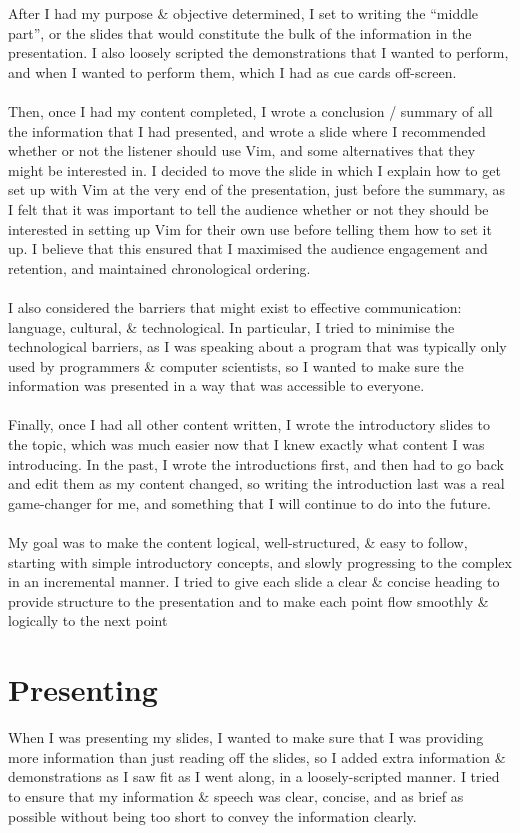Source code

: \documentclass[a4paper]{article}
\begin{document}
After I had my purpose \& objective determined, I set to writing the ``middle part'', or the slides that would
constitute the bulk of the information in the presentation.
I also loosely scripted the demonstrations that I wanted to perform, and when I wanted to perform them, which I had as
cue cards off-screen.
\\\\
Then, once I had my content completed, I wrote a conclusion / summary of all the information that I had presented, and
wrote a slide where I recommended whether or not the listener should use Vim, and some alternatives that they might be
interested in.
I decided to move the slide in which I explain how to get set up with Vim at the very end of the presentation, just
before the summary, as I felt that it was important to tell the audience whether or not they should be interested in
setting up Vim for their own use before telling them how to set it up.
I believe that this ensured that I maximised the audience engagement and retention, and maintained chronological
ordering.
\\\\
I also considered the barriers that might exist to effective communication: language, cultural, \& technological.
In particular, I tried to minimise the technological barriers, as I was speaking about a program that was typically only
used by programmers \& computer scientists, so I wanted to make sure the information was presented in a way that was
accessible to everyone.
\\\\
Finally, once I had all other content written, I wrote the introductory slides to the topic, which was much easier now
that I knew exactly what content I was introducing.
In the past, I wrote the introductions first, and then had to go back and edit them as my content changed, so writing
the introduction last was a real game-changer for me, and something that I will continue to do into the future.
\\\\
My goal was to make the content logical, well-structured, \& easy to follow, starting with simple introductory concepts,
and slowly progressing to the complex in an incremental manner.
I tried to give each slide a clear \& concise heading to provide structure to the presentation and to make each point
flow smoothly \& logically to the next point

\section{Presenting}
When I was presenting my slides, I wanted to make sure that I was providing more information than just reading off the
slides, so I added extra information \& demonstrations as I saw fit as I went along, in a loosely-scripted manner.
I tried to ensure that my information \& speech was clear, concise, and as brief as possible without being too short to
convey the information clearly.
\end{document}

YOUR TASK: Print the entries again exactly as they appear above. Do not print the pictures.

ANSWER:
Source code

: \documentclass[a4paper]{article}
\begin{document}
After I had my purpose \& objective determined, I set to writing the ``middle part'', or the slides that would
constitute the bulk of the information in the presentation.
I also loosely scripted the demonstrations that I wanted to perform, and when I wanted to perform them, which I had as
cue cards off-screen.
\\\\
Then, once I had my content completed, I wrote a conclusion / summary of all the information that I had presented, and
wrote a slide where I recommended whether or not the listener should use Vim, and some alternatives that they might be
interested in.
I decided to move the slide in which I explain how to get set up with Vim at the very end of the presentation, just
before the summary, as I felt that it was important to tell the audience whether or not they should be interested in
setting up Vim for their own use before telling them how to set it up.
I believe that this ensured that I maximised the audience engagement and retention, and maintained chronological
ordering.
\\\\
I also considered the barriers that might exist to effective communication: language, cultural, \& technological.
In particular, I tried to minimise the technological barriers, as I was speaking about a program that was typically only
used by programmers \& computer scientists, so I wanted to make sure the information was presented in a way that was
accessible to everyone.
\\\\
Finally, once I had all other content written, I wrote the introductory slides to the topic, which was much easier now
that I knew exactly what content I was introducing.
In the past, I wrote the introductions first, and then had to go back and edit them as my content changed, so writing
the introduction last was a real game-changer for me, and something that I will continue to do into the future.
\\\\
My goal was to make the content logical, well-structured, \& easy to follow, starting with simple introductory concepts,
and slowly progressing to the complex in an incremental manner.
I tried to give each slide a clear \& concise heading to provide structure to the presentation and to make each point
flow smoothly \& logically to the next point

\section{Presenting}
When I was presenting my slides, I wanted to make sure that I was providing more information than just reading off the
slides, so I added extra information \& demonstrations as I saw fit as I went along, in a loosely-scripted manner.
I tried to ensure that my information \& speech was clear, concise, and as brief as possible without being too short to
convey the information clearly.
\end{document}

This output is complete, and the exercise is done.